Please restate the entries verbatim. The copy should hold no pictures.

(MATERIAL PROVIDED):
· · · ·

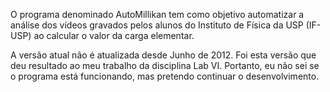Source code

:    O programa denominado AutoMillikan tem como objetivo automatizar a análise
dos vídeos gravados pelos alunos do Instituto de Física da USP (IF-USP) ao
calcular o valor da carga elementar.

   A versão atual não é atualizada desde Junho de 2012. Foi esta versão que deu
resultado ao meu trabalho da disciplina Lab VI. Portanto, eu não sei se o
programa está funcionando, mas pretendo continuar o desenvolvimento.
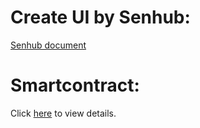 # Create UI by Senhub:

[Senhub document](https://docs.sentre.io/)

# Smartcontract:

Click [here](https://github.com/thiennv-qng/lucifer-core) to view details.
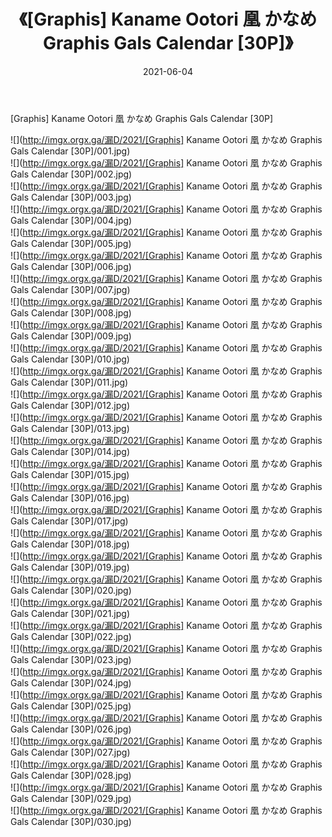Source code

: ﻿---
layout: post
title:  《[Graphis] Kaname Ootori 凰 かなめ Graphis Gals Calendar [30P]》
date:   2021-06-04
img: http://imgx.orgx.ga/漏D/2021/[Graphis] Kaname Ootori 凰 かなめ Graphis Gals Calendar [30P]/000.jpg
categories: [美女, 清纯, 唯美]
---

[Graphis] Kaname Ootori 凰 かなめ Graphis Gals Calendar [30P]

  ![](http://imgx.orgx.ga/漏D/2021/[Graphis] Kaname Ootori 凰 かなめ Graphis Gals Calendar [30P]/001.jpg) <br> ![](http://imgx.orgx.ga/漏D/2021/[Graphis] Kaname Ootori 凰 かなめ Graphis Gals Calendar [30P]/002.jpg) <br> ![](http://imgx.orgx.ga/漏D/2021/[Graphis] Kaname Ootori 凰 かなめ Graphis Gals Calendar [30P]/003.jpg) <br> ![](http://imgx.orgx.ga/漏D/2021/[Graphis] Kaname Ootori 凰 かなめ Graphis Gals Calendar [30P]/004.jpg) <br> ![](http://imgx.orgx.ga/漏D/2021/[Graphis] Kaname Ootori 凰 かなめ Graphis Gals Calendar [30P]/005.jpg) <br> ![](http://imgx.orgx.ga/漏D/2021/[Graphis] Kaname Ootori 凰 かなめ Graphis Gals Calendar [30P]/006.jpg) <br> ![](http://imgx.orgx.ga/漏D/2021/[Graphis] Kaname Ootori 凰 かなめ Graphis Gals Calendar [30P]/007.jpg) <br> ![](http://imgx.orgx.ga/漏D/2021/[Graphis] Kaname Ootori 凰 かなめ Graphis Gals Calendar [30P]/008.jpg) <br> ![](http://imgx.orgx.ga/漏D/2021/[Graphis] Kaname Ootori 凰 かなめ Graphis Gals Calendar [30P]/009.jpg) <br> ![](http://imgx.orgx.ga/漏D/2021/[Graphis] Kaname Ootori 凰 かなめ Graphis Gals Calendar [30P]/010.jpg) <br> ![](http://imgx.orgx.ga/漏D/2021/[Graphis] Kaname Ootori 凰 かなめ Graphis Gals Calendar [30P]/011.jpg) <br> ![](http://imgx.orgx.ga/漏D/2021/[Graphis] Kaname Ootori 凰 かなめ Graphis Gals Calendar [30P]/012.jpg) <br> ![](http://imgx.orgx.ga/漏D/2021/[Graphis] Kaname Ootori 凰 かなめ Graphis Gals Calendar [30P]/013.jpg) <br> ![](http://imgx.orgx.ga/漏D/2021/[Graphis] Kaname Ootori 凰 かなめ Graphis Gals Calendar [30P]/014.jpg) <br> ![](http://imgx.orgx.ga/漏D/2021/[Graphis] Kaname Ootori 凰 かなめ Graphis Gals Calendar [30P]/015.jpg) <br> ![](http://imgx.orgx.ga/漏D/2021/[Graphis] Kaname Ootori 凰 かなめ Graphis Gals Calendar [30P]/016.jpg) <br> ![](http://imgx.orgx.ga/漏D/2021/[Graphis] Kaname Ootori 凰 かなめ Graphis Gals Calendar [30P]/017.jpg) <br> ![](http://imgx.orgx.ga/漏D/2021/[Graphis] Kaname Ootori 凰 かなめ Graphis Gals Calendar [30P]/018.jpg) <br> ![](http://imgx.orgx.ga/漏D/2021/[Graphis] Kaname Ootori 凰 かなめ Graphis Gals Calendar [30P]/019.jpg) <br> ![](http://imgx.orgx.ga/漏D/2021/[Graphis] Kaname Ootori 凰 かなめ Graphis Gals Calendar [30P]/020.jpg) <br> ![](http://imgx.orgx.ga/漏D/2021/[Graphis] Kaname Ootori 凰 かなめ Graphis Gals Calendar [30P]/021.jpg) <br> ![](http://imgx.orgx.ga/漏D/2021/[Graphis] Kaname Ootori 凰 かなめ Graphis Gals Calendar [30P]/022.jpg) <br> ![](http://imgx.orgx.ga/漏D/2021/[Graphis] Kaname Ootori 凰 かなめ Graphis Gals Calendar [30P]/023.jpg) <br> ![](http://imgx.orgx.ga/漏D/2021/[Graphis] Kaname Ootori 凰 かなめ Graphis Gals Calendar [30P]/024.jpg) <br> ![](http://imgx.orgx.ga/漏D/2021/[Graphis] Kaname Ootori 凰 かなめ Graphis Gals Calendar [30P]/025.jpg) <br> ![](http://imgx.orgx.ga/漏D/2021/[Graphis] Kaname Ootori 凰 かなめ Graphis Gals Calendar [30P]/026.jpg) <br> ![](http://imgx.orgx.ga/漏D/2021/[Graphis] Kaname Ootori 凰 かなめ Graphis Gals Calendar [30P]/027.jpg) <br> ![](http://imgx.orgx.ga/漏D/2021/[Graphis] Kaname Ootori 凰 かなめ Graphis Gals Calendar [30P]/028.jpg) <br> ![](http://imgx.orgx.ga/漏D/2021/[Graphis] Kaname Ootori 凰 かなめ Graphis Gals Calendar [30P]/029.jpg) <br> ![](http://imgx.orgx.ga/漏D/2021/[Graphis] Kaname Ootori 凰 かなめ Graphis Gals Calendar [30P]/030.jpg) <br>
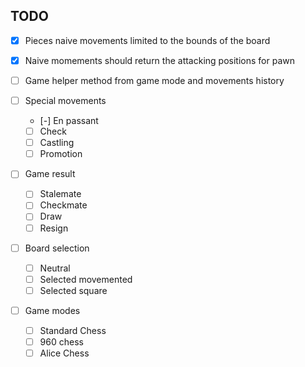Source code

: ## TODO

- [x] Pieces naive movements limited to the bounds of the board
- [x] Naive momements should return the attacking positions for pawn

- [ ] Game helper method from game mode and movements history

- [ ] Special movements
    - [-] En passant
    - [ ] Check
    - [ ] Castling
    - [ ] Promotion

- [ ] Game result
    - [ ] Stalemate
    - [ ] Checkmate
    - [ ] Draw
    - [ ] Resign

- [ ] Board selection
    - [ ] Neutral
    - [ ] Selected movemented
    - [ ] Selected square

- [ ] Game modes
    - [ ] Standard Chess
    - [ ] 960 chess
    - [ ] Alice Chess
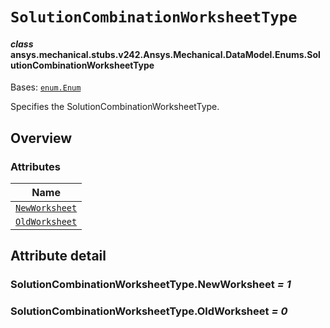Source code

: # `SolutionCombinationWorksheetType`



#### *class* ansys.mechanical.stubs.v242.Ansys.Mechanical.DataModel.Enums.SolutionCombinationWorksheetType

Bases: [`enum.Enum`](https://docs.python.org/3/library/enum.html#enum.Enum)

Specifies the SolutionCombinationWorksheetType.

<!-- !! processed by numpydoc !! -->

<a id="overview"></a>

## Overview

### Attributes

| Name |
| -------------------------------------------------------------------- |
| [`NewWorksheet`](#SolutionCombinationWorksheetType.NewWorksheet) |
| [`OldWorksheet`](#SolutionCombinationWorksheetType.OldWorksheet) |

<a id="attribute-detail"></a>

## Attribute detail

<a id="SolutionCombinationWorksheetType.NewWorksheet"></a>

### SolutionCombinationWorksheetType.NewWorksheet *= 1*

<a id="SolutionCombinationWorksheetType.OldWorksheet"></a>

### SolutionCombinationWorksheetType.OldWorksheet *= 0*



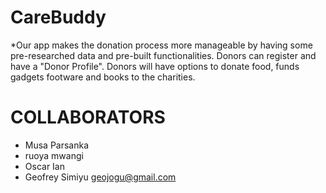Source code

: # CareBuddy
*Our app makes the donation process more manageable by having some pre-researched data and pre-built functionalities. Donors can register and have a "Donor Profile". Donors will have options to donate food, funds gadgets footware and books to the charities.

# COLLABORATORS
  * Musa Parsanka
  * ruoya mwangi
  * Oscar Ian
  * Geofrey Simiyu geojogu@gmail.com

· · · ·

(EXERCISE RESPONSE):
Source code

:    O programa denominado AutoMillikan tem como objetivo automatizar a análise
dos vídeos gravados pelos alunos do Instituto de Física da USP (IF-USP) ao
calcular o valor da carga elementar.

   A versão atual não é atualizada desde Junho de 2012. Foi esta versão que deu
resultado ao meu trabalho da disciplina Lab VI. Portanto, eu não sei se o
programa está funcionando, mas pretendo continuar o desenvolvimento.
 # Create UI by Senhub:

[Senhub document](https://docs.sentre.io/)

# Smartcontract:

Click [here](https://github.com/thiennv-qng/lucifer-core) to view details.
Source code

: ﻿---
layout: post
title:  《[Graphis] Kaname Ootori 凰 かなめ Graphis Gals Calendar [30P]》
date:   2021-06-04
img: http://imgx.orgx.ga/漏D/2021/[Graphis] Kaname Ootori 凰 かなめ Graphis Gals Calendar [30P]/000.jpg
categories: [美女, 清纯, 唯美]
---

[Graphis] Kaname Ootori 凰 かなめ Graphis Gals Calendar [30P]

  ![](http://imgx.orgx.ga/漏D/2021/[Graphis] Kaname Ootori 凰 かなめ Graphis Gals Calendar [30P]/001.jpg) <br> ![](http://imgx.orgx.ga/漏D/2021/[Graphis] Kaname Ootori 凰 かなめ Graphis Gals Calendar [30P]/002.jpg) <br> ![](http://imgx.orgx.ga/漏D/2021/[Graphis] Kaname Ootori 凰 かなめ Graphis Gals Calendar [30P]/003.jpg) <br> ![](http://imgx.orgx.ga/漏D/2021/[Graphis] Kaname Ootori 凰 かなめ Graphis Gals Calendar [30P]/004.jpg) <br> ![](http://imgx.orgx.ga/漏D/2021/[Graphis] Kaname Ootori 凰 かなめ Graphis Gals Calendar [30P]/005.jpg) <br> ![](http://imgx.orgx.ga/漏D/2021/[Graphis] Kaname Ootori 凰 かなめ Graphis Gals Calendar [30P]/006.jpg) <br> ![](http://imgx.orgx.ga/漏D/2021/[Graphis] Kaname Ootori 凰 かなめ Graphis Gals Calendar [30P]/007.jpg) <br> ![](http://imgx.orgx.ga/漏D/2021/[Graphis] Kaname Ootori 凰 かなめ Graphis Gals Calendar [30P]/008.jpg) <br> ![](http://imgx.orgx.ga/漏D/2021/[Graphis] Kaname Ootori 凰 かなめ Graphis Gals Calendar [30P]/009.jpg) <br> ![](http://imgx.orgx.ga/漏D/2021/[Graphis] Kaname Ootori 凰 かなめ Graphis Gals Calendar [30P]/010.jpg) <br> ![](http://imgx.orgx.ga/漏D/2021/[Graphis] Kaname Ootori 凰 かなめ Graphis Gals Calendar [30P]/011.jpg) <br> ![](http://imgx.orgx.ga/漏D/2021/[Graphis] Kaname Ootori 凰 かなめ Graphis Gals Calendar [30P]/012.jpg) <br> ![](http://imgx.orgx.ga/漏D/2021/[Graphis] Kaname Ootori 凰 かなめ Graphis Gals Calendar [30P]/013.jpg) <br> ![](http://imgx.orgx.ga/漏D/2021/[Graphis] Kaname Ootori 凰 かなめ Graphis Gals Calendar [30P]/014.jpg) <br> ![](http://imgx.orgx.ga/漏D/2021/[Graphis] Kaname Ootori 凰 かなめ Graphis Gals Calendar [30P]/015.jpg) <br> ![](http://imgx.orgx.ga/漏D/2021/[Graphis] Kaname Ootori 凰 かなめ Graphis Gals Calendar [30P]/016.jpg) <br> ![](http://imgx.orgx.ga/漏D/2021/[Graphis] Kaname Ootori 凰 かなめ Graphis Gals Calendar [30P]/017.jpg) <br> ![](http://imgx.orgx.ga/漏D/2021/[Graphis] Kaname Ootori 凰 かなめ Graphis Gals Calendar [30P]/018.jpg) <br> ![](http://imgx.orgx.ga/漏D/2021/[Graphis] Kaname Ootori 凰 かなめ Graphis Gals Calendar [30P]/019.jpg) <br> ![](http://imgx.orgx.ga/漏D/2021/[Graphis] Kaname Ootori 凰 かなめ Graphis Gals Calendar [30P]/020.jpg) <br> ![](http://imgx.orgx.ga/漏D/2021/[Graphis] Kaname Ootori 凰 かなめ Graphis Gals Calendar [30P]/021.jpg) <br> ![](http://imgx.orgx.ga/漏D/2021/[Graphis] Kaname Ootori 凰 かなめ Graphis Gals Calendar [30P]/022.jpg) <br> ![](http://imgx.orgx.ga/漏D/2021/[Graphis] Kaname Ootori 凰 かなめ Graphis Gals Calendar [30P]/023.jpg) <br> ![](http://imgx.orgx.ga/漏D/2021/[Graphis] Kaname Ootori 凰 かなめ Graphis Gals Calendar [30P]/024.jpg) <br> ![](http://imgx.orgx.ga/漏D/2021/[Graphis] Kaname Ootori 凰 かなめ Graphis Gals Calendar [30P]/025.jpg) <br> ![](http://imgx.orgx.ga/漏D/2021/[Graphis] Kaname Ootori 凰 かなめ Graphis Gals Calendar [30P]/026.jpg) <br> ![](http://imgx.orgx.ga/漏D/2021/[Graphis] Kaname Ootori 凰 かなめ Graphis Gals Calendar [30P]/027.jpg) <br> ![](http://imgx.orgx.ga/漏D/2021/[Graphis] Kaname Ootori 凰 かなめ Graphis Gals Calendar [30P]/028.jpg) <br> ![](http://imgx.orgx.ga/漏D/2021/[Graphis] Kaname Ootori 凰 かなめ Graphis Gals Calendar [30P]/029.jpg) <br> ![](http://imgx.orgx.ga/漏D/2021/[Graphis] Kaname Ootori 凰 かなめ Graphis Gals Calendar [30P]/030.jpg) <br>
Source code

: ## TODO

- [x] Pieces naive movements limited to the bounds of the board
- [x] Naive momements should return the attacking positions for pawn

- [ ] Game helper method from game mode and movements history

- [ ] Special movements
    - [-] En passant
    - [ ] Check
    - [ ] Castling
    - [ ] Promotion

- [ ] Game result
    - [ ] Stalemate
    - [ ] Checkmate
    - [ ] Draw
    - [ ] Resign

- [ ] Board selection
    - [ ] Neutral
    - [ ] Selected movemented
    - [ ] Selected square

- [ ] Game modes
    - [ ] Standard Chess
    - [ ] 960 chess
    - [ ] Alice Chess
Source code

: # `SolutionCombinationWorksheetType`



#### *class* ansys.mechanical.stubs.v242.Ansys.Mechanical.DataModel.Enums.SolutionCombinationWorksheetType

Bases: [`enum.Enum`](https://docs.python.org/3/library/enum.html#enum.Enum)

Specifies the SolutionCombinationWorksheetType.

<!-- !! processed by numpydoc !! -->

<a id="overview"></a>

## Overview

### Attributes

| Name |
| -------------------------------------------------------------------- |
| [`NewWorksheet`](#SolutionCombinationWorksheetType.NewWorksheet) |
| [`OldWorksheet`](#SolutionCombinationWorksheetType.OldWorksheet) |

<a id="attribute-detail"></a>

## Attribute detail

<a id="SolutionCombinationWorksheetType.NewWorksheet"></a>

### SolutionCombinationWorksheetType.NewWorksheet *= 1*

<a id="SolutionCombinationWorksheetType.OldWorksheet"></a>

### SolutionCombinationWorksheetType.OldWorksheet *= 0*



Source code

: # CareBuddy
*Our app makes the donation process more manageable by having some pre-researched data and pre-built functionalities. Donors can register and have a "Donor Profile". Donors will have options to donate food, funds gadgets footware and books to the charities.

# COLLABORATORS
  * Musa Parsanka
  * ruoya mwangi
  * Oscar Ian
  * Geofrey Simiyu geojogu@gmail.com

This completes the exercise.